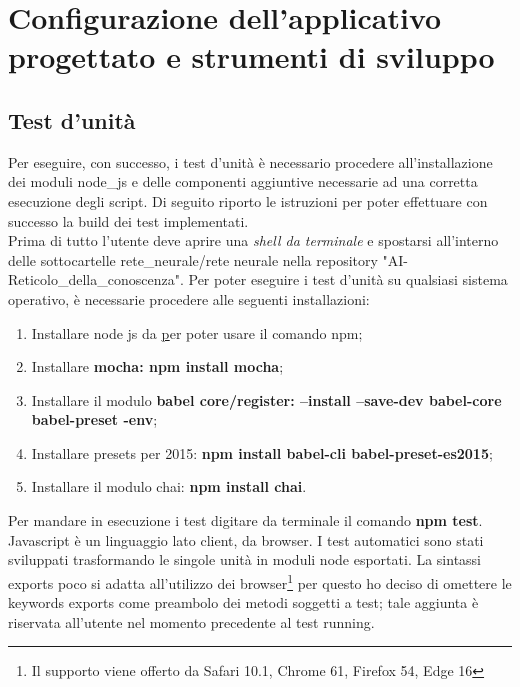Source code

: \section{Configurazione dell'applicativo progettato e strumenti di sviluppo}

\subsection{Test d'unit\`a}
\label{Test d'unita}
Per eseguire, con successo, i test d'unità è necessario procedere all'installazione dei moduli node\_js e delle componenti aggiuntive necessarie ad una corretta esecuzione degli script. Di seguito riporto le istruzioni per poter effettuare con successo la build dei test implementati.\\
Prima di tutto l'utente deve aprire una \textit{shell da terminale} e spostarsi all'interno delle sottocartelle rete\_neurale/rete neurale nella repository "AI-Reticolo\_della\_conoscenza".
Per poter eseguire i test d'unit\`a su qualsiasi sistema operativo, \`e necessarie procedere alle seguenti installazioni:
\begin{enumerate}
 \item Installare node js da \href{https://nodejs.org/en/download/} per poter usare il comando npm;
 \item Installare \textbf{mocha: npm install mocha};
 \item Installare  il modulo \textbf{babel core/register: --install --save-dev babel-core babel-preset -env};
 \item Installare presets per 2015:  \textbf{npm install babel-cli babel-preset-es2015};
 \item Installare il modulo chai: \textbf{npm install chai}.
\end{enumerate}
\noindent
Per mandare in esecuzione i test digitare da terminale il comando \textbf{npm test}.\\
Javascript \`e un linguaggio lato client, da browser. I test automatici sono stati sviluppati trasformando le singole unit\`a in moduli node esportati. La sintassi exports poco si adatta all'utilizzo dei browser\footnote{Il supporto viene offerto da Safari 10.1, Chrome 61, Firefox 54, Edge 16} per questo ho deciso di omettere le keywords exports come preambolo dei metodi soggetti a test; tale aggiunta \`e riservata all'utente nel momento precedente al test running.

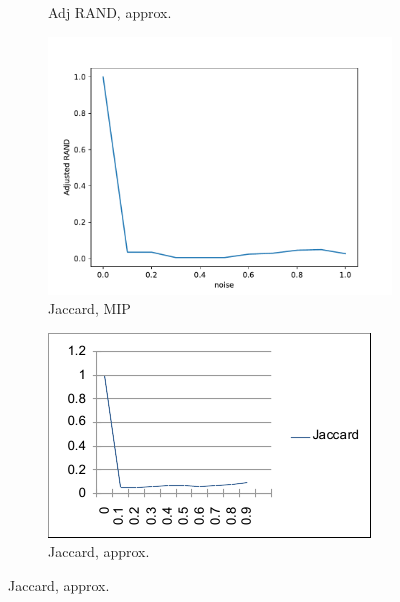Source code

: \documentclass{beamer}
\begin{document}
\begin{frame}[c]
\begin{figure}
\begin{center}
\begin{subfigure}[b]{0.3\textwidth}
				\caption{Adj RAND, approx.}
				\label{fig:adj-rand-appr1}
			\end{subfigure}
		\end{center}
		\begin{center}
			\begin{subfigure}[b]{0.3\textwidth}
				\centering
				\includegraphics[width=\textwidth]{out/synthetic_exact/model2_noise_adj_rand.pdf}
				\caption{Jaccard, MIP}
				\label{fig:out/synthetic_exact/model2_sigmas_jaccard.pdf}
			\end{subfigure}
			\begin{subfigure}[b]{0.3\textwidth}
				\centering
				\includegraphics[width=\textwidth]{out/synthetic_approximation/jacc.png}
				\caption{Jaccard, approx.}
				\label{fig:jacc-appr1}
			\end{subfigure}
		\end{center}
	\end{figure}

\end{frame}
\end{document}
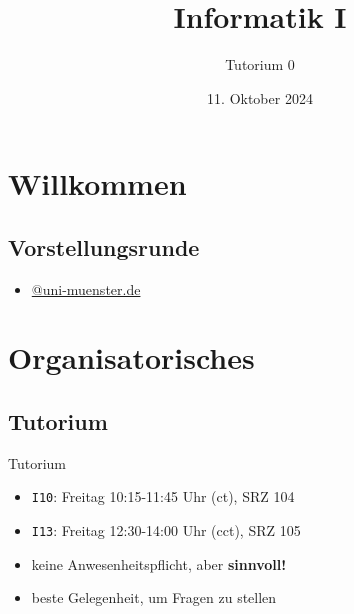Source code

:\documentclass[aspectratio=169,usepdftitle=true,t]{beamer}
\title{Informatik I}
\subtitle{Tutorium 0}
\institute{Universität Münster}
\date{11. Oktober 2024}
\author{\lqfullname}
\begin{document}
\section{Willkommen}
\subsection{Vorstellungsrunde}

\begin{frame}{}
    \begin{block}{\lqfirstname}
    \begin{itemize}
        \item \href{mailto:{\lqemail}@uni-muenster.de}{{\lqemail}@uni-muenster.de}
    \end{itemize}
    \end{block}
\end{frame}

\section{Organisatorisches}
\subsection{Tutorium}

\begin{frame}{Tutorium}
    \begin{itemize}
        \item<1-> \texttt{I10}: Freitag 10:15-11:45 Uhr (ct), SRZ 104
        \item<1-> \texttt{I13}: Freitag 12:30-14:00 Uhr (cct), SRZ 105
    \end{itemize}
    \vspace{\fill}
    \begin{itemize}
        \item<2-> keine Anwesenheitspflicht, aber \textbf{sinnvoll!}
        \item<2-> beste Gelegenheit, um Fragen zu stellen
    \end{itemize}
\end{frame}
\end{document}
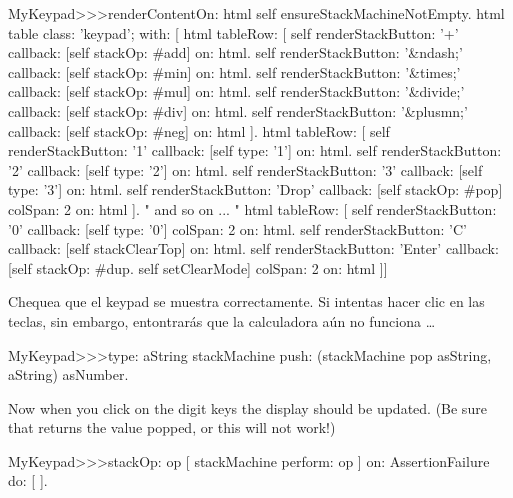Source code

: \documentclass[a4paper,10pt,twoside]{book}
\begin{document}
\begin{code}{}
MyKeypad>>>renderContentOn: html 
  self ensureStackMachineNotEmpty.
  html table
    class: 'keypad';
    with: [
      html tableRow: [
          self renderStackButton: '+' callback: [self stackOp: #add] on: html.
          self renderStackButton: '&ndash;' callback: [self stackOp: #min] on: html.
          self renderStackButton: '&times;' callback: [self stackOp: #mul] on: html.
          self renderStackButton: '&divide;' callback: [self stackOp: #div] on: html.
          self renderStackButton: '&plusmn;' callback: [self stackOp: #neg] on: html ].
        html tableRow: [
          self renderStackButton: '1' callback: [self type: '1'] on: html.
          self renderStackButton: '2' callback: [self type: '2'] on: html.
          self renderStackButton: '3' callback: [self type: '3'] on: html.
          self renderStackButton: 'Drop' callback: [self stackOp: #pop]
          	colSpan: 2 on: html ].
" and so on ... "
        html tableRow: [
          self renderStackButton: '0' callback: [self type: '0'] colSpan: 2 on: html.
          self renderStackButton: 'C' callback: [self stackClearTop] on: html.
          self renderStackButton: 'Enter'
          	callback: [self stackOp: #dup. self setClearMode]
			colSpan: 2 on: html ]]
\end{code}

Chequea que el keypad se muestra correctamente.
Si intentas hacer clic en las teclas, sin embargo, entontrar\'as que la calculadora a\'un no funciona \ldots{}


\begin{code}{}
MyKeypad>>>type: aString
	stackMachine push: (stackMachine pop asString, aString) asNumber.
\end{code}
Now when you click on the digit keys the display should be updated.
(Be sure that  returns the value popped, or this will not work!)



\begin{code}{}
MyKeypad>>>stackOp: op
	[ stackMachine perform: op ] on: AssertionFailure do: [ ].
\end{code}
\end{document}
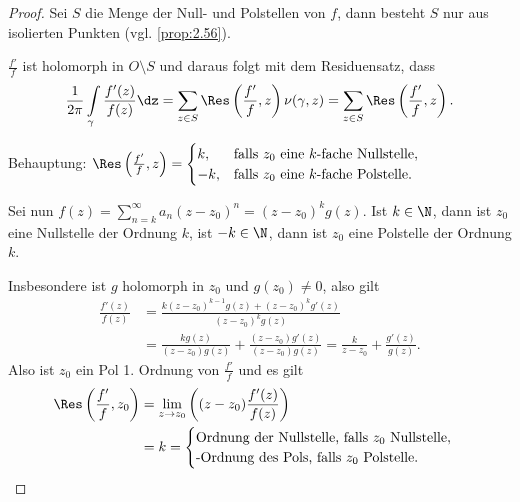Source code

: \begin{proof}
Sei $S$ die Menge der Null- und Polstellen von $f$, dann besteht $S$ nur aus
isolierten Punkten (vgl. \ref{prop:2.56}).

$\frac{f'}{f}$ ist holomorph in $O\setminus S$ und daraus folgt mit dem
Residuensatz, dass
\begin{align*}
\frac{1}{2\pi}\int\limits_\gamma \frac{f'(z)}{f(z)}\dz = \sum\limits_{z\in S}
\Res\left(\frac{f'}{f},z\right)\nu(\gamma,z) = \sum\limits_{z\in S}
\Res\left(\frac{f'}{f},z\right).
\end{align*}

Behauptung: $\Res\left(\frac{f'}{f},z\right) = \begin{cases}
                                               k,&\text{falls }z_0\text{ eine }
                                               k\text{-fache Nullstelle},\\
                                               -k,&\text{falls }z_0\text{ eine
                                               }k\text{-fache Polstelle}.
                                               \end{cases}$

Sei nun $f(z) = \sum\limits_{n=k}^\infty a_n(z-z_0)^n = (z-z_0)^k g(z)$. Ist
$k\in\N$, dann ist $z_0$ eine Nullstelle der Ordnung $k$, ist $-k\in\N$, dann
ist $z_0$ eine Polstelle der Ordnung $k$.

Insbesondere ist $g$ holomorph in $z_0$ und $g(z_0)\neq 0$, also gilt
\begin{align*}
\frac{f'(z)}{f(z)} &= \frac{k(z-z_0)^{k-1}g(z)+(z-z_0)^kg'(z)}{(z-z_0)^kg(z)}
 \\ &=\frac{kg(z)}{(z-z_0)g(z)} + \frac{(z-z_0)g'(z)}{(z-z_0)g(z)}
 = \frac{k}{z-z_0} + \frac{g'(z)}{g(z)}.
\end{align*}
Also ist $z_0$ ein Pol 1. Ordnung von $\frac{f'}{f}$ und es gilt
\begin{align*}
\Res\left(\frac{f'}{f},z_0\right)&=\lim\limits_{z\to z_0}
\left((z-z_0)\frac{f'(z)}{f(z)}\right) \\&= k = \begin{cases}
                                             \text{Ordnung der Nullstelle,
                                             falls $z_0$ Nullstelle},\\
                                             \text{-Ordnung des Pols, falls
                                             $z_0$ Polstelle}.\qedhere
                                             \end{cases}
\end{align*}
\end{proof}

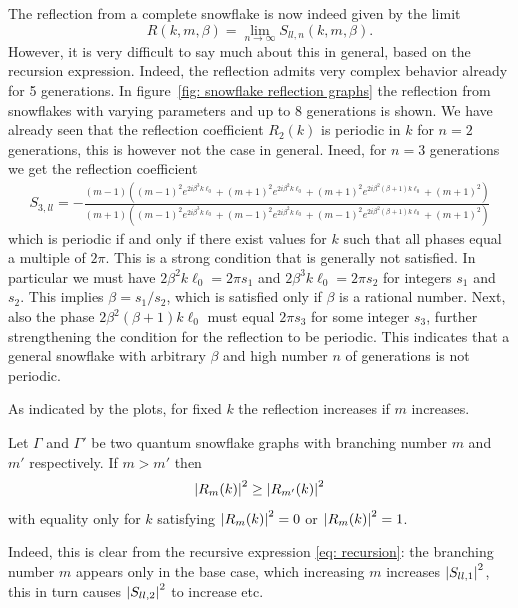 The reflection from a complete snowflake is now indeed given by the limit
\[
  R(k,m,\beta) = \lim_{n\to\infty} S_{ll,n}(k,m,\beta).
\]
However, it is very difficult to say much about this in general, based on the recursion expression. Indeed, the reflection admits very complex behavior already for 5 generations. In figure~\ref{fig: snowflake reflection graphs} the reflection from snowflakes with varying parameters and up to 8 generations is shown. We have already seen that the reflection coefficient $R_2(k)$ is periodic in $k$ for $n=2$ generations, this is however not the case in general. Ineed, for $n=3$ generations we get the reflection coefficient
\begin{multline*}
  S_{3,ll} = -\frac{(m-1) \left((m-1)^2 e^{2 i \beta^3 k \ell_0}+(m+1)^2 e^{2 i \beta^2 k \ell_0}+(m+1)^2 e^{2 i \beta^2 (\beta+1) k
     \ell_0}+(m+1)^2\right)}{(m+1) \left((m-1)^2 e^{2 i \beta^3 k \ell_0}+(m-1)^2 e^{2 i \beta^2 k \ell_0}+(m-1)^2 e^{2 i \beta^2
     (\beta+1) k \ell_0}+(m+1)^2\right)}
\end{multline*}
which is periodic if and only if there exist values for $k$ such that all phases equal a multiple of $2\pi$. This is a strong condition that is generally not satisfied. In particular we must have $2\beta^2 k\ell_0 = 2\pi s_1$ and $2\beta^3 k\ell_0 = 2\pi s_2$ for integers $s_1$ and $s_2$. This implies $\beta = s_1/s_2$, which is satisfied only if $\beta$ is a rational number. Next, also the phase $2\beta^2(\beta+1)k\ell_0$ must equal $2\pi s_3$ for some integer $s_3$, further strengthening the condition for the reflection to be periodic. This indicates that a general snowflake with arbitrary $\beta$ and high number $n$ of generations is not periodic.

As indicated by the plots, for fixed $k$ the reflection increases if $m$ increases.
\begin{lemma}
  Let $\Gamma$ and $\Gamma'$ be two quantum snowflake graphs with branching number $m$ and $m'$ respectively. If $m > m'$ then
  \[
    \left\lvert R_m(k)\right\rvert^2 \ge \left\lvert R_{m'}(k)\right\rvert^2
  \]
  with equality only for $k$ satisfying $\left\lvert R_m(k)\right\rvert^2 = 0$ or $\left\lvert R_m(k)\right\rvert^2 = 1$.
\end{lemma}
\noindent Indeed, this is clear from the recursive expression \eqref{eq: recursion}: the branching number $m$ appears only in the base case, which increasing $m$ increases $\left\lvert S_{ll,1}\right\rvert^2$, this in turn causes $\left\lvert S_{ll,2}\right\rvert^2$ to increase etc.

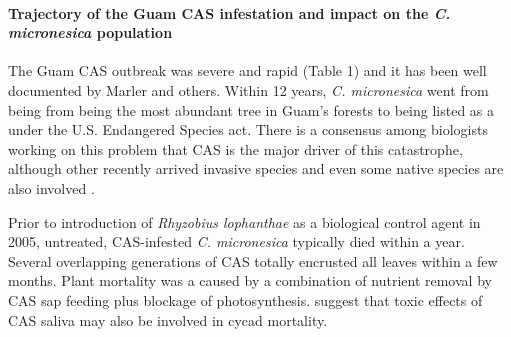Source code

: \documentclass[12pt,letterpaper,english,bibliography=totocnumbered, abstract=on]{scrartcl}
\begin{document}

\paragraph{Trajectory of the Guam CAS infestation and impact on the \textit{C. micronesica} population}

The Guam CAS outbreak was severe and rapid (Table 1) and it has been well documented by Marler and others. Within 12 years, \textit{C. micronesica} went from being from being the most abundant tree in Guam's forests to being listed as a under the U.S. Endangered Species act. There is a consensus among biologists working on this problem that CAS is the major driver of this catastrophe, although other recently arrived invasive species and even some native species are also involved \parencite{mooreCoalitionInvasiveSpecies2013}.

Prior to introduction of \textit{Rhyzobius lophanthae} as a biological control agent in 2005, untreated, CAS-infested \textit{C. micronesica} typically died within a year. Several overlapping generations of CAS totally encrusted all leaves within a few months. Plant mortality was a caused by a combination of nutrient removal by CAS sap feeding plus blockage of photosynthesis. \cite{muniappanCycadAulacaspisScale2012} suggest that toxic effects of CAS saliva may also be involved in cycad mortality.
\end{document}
□ □ □ □ □
→ Exercise directions: Please state how many lines of the listing above hold "left", giving the number and nothing else.

→ Reply: 10